In short, you should eat real food. Meat, eggs, full-fat dairy, fish, vegetables, nuts, some fruits and natural oils, like coconut oil and olive oil.

  • Fats and oils – Focus on getting fat from natural sources, like fatty meat and nuts. Also choose real butter or natural oils, like coconut oil and olive oil.
  • Vegetables – Focus on eating vegetables that grows above ground, like leafy green vegetables.
  • Protein – Try to stick to fatty red meat, fatty fish or chicken with the skin left on.
  • Dairy – Make sure to choose full fat dairy, like full fat yoghurt, sour cream, heavy cream and cheese.
  • Nuts and seeds – Try to stick to fattier nuts, like macadamias, pecans and almonds. Beware the calorie count on nuts though. Over consuming nuts can easily lead to a calorie surplus.

Prepare for the Keto Flu 🤒

When you are starting to eat Keto your body will shed a lot of water. Increase the amount of water you drink – try to drink around 2-3 liters a day.

Electrolytes are minerals your nerve and muscle functions needs in order to function optimally. The most important electrolytes for a person doing the Keto Diet is sodium, potassium and magnesium. You can read more about electrolytes here.
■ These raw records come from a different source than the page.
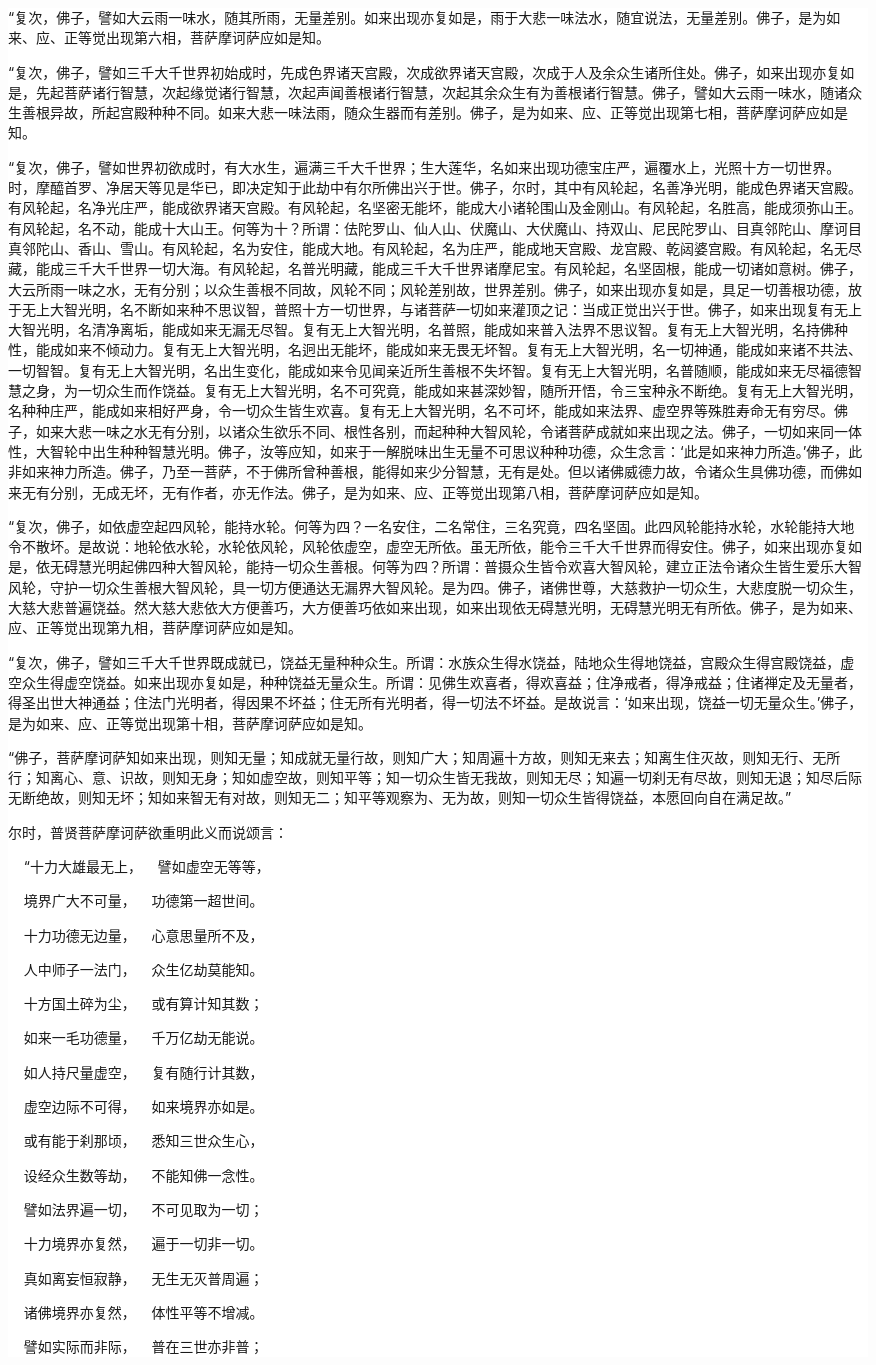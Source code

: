 “复次，佛子，譬如大云雨一味水，随其所雨，无量差别。如来出现亦复如是，雨于大悲一味法水，随宜说法，无量差别。佛子，是为如来、应、正等觉出现第六相，菩萨摩诃萨应如是知。

“复次，佛子，譬如三千大千世界初始成时，先成色界诸天宫殿，次成欲界诸天宫殿，次成于人及余众生诸所住处。佛子，如来出现亦复如是，先起菩萨诸行智慧，次起缘觉诸行智慧，次起声闻善根诸行智慧，次起其余众生有为善根诸行智慧。佛子，譬如大云雨一味水，随诸众生善根异故，所起宫殿种种不同。如来大悲一味法雨，随众生器而有差别。佛子，是为如来、应、正等觉出现第七相，菩萨摩诃萨应如是知。

“复次，佛子，譬如世界初欲成时，有大水生，遍满三千大千世界；生大莲华，名如来出现功德宝庄严，遍覆水上，光照十方一切世界。时，摩醯首罗、净居天等见是华已，即决定知于此劫中有尔所佛出兴于世。佛子，尔时，其中有风轮起，名善净光明，能成色界诸天宫殿。有风轮起，名净光庄严，能成欲界诸天宫殿。有风轮起，名坚密无能坏，能成大小诸轮围山及金刚山。有风轮起，名胜高，能成须弥山王。有风轮起，名不动，能成十大山王。何等为十？所谓：佉陀罗山、仙人山、伏魔山、大伏魔山、持双山、尼民陀罗山、目真邻陀山、摩诃目真邻陀山、香山、雪山。有风轮起，名为安住，能成大地。有风轮起，名为庄严，能成地天宫殿、龙宫殿、乾闼婆宫殿。有风轮起，名无尽藏，能成三千大千世界一切大海。有风轮起，名普光明藏，能成三千大千世界诸摩尼宝。有风轮起，名坚固根，能成一切诸如意树。佛子，大云所雨一味之水，无有分别；以众生善根不同故，风轮不同；风轮差别故，世界差别。佛子，如来出现亦复如是，具足一切善根功德，放于无上大智光明，名不断如来种不思议智，普照十方一切世界，与诸菩萨一切如来灌顶之记：当成正觉出兴于世。佛子，如来出现复有无上大智光明，名清净离垢，能成如来无漏无尽智。复有无上大智光明，名普照，能成如来普入法界不思议智。复有无上大智光明，名持佛种性，能成如来不倾动力。复有无上大智光明，名迥出无能坏，能成如来无畏无坏智。复有无上大智光明，名一切神通，能成如来诸不共法、一切智智。复有无上大智光明，名出生变化，能成如来令见闻亲近所生善根不失坏智。复有无上大智光明，名普随顺，能成如来无尽福德智慧之身，为一切众生而作饶益。复有无上大智光明，名不可究竟，能成如来甚深妙智，随所开悟，令三宝种永不断绝。复有无上大智光明，名种种庄严，能成如来相好严身，令一切众生皆生欢喜。复有无上大智光明，名不可坏，能成如来法界、虚空界等殊胜寿命无有穷尽。佛子，如来大悲一味之水无有分别，以诸众生欲乐不同、根性各别，而起种种大智风轮，令诸菩萨成就如来出现之法。佛子，一切如来同一体性，大智轮中出生种种智慧光明。佛子，汝等应知，如来于一解脱味出生无量不可思议种种功德，众生念言：‘此是如来神力所造。’佛子，此非如来神力所造。佛子，乃至一菩萨，不于佛所曾种善根，能得如来少分智慧，无有是处。但以诸佛威德力故，令诸众生具佛功德，而佛如来无有分别，无成无坏，无有作者，亦无作法。佛子，是为如来、应、正等觉出现第八相，菩萨摩诃萨应如是知。

“复次，佛子，如依虚空起四风轮，能持水轮。何等为四？一名安住，二名常住，三名究竟，四名坚固。此四风轮能持水轮，水轮能持大地令不散坏。是故说：地轮依水轮，水轮依风轮，风轮依虚空，虚空无所依。虽无所依，能令三千大千世界而得安住。佛子，如来出现亦复如是，依无碍慧光明起佛四种大智风轮，能持一切众生善根。何等为四？所谓：普摄众生皆令欢喜大智风轮，建立正法令诸众生皆生爱乐大智风轮，守护一切众生善根大智风轮，具一切方便通达无漏界大智风轮。是为四。佛子，诸佛世尊，大慈救护一切众生，大悲度脱一切众生，大慈大悲普遍饶益。然大慈大悲依大方便善巧，大方便善巧依如来出现，如来出现依无碍慧光明，无碍慧光明无有所依。佛子，是为如来、应、正等觉出现第九相，菩萨摩诃萨应如是知。

“复次，佛子，譬如三千大千世界既成就已，饶益无量种种众生。所谓：水族众生得水饶益，陆地众生得地饶益，宫殿众生得宫殿饶益，虚空众生得虚空饶益。如来出现亦复如是，种种饶益无量众生。所谓：见佛生欢喜者，得欢喜益；住净戒者，得净戒益；住诸禅定及无量者，得圣出世大神通益；住法门光明者，得因果不坏益；住无所有光明者，得一切法不坏益。是故说言：‘如来出现，饶益一切无量众生。’佛子，是为如来、应、正等觉出现第十相，菩萨摩诃萨应如是知。

“佛子，菩萨摩诃萨知如来出现，则知无量；知成就无量行故，则知广大；知周遍十方故，则知无来去；知离生住灭故，则知无行、无所行；知离心、意、识故，则知无身；知如虚空故，则知平等；知一切众生皆无我故，则知无尽；知遍一切刹无有尽故，则知无退；知尽后际无断绝故，则知无坏；知如来智无有对故，则知无二；知平等观察为、无为故，则知一切众生皆得饶益，本愿回向自在满足故。”

尔时，普贤菩萨摩诃萨欲重明此义而说颂言：

&nbsp;&nbsp;&nbsp;&nbsp;“十力大雄最无上，&nbsp;&nbsp;&nbsp;&nbsp;譬如虚空无等等，

&nbsp;&nbsp;&nbsp;&nbsp;境界广大不可量，&nbsp;&nbsp;&nbsp;&nbsp;功德第一超世间。

&nbsp;&nbsp;&nbsp;&nbsp;十力功德无边量，&nbsp;&nbsp;&nbsp;&nbsp;心意思量所不及，

&nbsp;&nbsp;&nbsp;&nbsp;人中师子一法门，&nbsp;&nbsp;&nbsp;&nbsp;众生亿劫莫能知。

&nbsp;&nbsp;&nbsp;&nbsp;十方国土碎为尘，&nbsp;&nbsp;&nbsp;&nbsp;或有算计知其数；

&nbsp;&nbsp;&nbsp;&nbsp;如来一毛功德量，&nbsp;&nbsp;&nbsp;&nbsp;千万亿劫无能说。

&nbsp;&nbsp;&nbsp;&nbsp;如人持尺量虚空，&nbsp;&nbsp;&nbsp;&nbsp;复有随行计其数，

&nbsp;&nbsp;&nbsp;&nbsp;虚空边际不可得，&nbsp;&nbsp;&nbsp;&nbsp;如来境界亦如是。

&nbsp;&nbsp;&nbsp;&nbsp;或有能于刹那顷，&nbsp;&nbsp;&nbsp;&nbsp;悉知三世众生心，

&nbsp;&nbsp;&nbsp;&nbsp;设经众生数等劫，&nbsp;&nbsp;&nbsp;&nbsp;不能知佛一念性。

&nbsp;&nbsp;&nbsp;&nbsp;譬如法界遍一切，&nbsp;&nbsp;&nbsp;&nbsp;不可见取为一切；

&nbsp;&nbsp;&nbsp;&nbsp;十力境界亦复然，&nbsp;&nbsp;&nbsp;&nbsp;遍于一切非一切。

&nbsp;&nbsp;&nbsp;&nbsp;真如离妄恒寂静，&nbsp;&nbsp;&nbsp;&nbsp;无生无灭普周遍；

&nbsp;&nbsp;&nbsp;&nbsp;诸佛境界亦复然，&nbsp;&nbsp;&nbsp;&nbsp;体性平等不增减。

&nbsp;&nbsp;&nbsp;&nbsp;譬如实际而非际，&nbsp;&nbsp;&nbsp;&nbsp;普在三世亦非普；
  • Sodium – You should aim for getting about 5000 mg a day. Don’t be afraid to use salt! You can also get sodium through bone broth, cured meats, some cheeses, roasted nuts and bacon.
  • Potassium – Try getting about 3000 mg of potassium a day. Foods that are rich in potassium include cooked spinach, avocado, salmon, mushrooms and cooked broccoli. If you are not eating enough of these you should consider taking a potassium supplement or lite salts.
  • Magnesium – Aim for about 400 mg a day. You can get magnesium through cooked spinach, pumpkin seeds, sunflower seeds, some fish, avocado, dark chocolate, almonds and artichokes. Consider also taking a magnesium supplement if you are not getting enough.